Nabokov's Speak, Memory

The main difference I see between Nabokov and McCourt is a sense of story. McCourt’s childhood narrator immerses us in a linear timeline. The reader has a story to follow and becomes invested in the narrator and characters. With Nabokov, the reader has to become invested in his obsession of butterflies in order to continue reading. Nabokov makes this easier with his elegant imagery and style, but the story is more about his butterflies than himself.

I’ve found that I prefer linear timelines to ones that jump around. The ones that jump around are hard to follow, and the reader has to look closer to find a common string connecting the timeframes. The child narrator uses simpler and easier language to take us along his life, one action and thought to the next. Nabokov takes us from one conquest to another, each butterfly linking to another or reminding him of a similar adventure, but each at different ages. He admits that parts of his memory are blurry or missing, which could be why he chose to connect his narration with the butterflies. But at the same time, McCourt’s narrator makes the story read like a story, like fiction with plot and conflict and resolutions and character development. Nabokov reads like a nonfiction manual about butterflies and moths, how to catch them, and what he did during those adventures. We have to infer who he is by what he does. As Regina said in Tuesday’s class discussions, we can deduce that he likes to be outdoors more than indoors, he is perseverant in his pursuits, is a keen observer and is more introverted and prefers nature to human interaction, which is evident when he leaves a friend behind who traveled a long way to see him.

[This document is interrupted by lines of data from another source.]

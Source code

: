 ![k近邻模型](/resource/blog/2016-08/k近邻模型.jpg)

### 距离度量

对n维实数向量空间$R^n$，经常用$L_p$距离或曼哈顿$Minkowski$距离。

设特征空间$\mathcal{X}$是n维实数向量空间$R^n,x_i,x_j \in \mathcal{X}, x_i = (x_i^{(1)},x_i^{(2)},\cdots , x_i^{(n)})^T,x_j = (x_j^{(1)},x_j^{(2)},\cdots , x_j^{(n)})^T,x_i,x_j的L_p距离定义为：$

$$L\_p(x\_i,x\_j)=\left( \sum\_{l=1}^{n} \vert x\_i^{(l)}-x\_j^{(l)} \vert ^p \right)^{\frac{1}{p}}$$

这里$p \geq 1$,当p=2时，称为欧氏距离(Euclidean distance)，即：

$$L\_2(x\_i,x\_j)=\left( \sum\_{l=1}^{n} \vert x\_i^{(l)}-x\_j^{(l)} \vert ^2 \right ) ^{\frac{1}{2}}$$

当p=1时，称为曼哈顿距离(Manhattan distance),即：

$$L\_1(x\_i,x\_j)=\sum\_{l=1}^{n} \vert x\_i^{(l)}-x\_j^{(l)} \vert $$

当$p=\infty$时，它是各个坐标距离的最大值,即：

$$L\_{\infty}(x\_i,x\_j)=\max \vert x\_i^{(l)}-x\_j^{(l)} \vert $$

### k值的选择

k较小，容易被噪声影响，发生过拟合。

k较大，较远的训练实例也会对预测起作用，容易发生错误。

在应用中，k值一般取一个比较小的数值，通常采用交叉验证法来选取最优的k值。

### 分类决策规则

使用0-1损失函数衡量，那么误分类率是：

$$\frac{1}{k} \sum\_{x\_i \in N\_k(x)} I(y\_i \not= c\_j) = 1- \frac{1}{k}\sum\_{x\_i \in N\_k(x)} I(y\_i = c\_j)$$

When he looks back as an adult on his childhood, Nabokov is able to analyze his life a little easier than a child’s reaction that an adult reader would then interpret. He can recognize that it was bad to leave his friend, though at the time he may have just concentrated on his searches. Written in an adult voice, Nabokov gives the reader a break by allowing them to sit back and enjoy his writing instead of interpreting everything. The reader can imagine what the child may have been thinking, instead of the environmental factors. The reader has to take more time with the story because of its dense language, but their job as reader is easier because there’s a good chance it’s an adult narrator speaking to an adult reader.  

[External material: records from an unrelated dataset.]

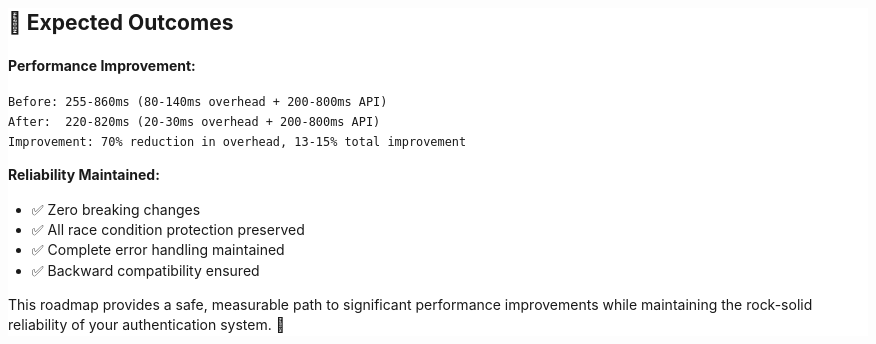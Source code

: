 ## 🎯 **Expected Outcomes**

**Performance Improvement:**

```
Before: 255-860ms (80-140ms overhead + 200-800ms API)
After:  220-820ms (20-30ms overhead + 200-800ms API)
Improvement: 70% reduction in overhead, 13-15% total improvement
```

**Reliability Maintained:**

- ✅ Zero breaking changes
- ✅ All race condition protection preserved
- ✅ Complete error handling maintained
- ✅ Backward compatibility ensured

This roadmap provides a safe, measurable path to significant performance improvements while maintaining the rock-solid reliability of your authentication system. 🚀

This age difference heightens the language. Instead of simplistic vocabulary like McCourt uses, Nabokov uses intelligent and sometimes difficult vocabulary. Combining that with his unique way of describing things, like dewy brilliancy and plastered leavers, and his juxtaposition of descriptions, like a stagnant bog surrounded by beauty, Nabokov raises the bar on literary quality. He doesn’t utilize the same universal themes as McCourt, but his writing alone gives him an edge. It makes me want to learn Russian in order to read what he actually said instead of reading someone’s translations of his words. It would then bring a new depth to Speak, Memory because we’d be able to see if anything was lost in translation.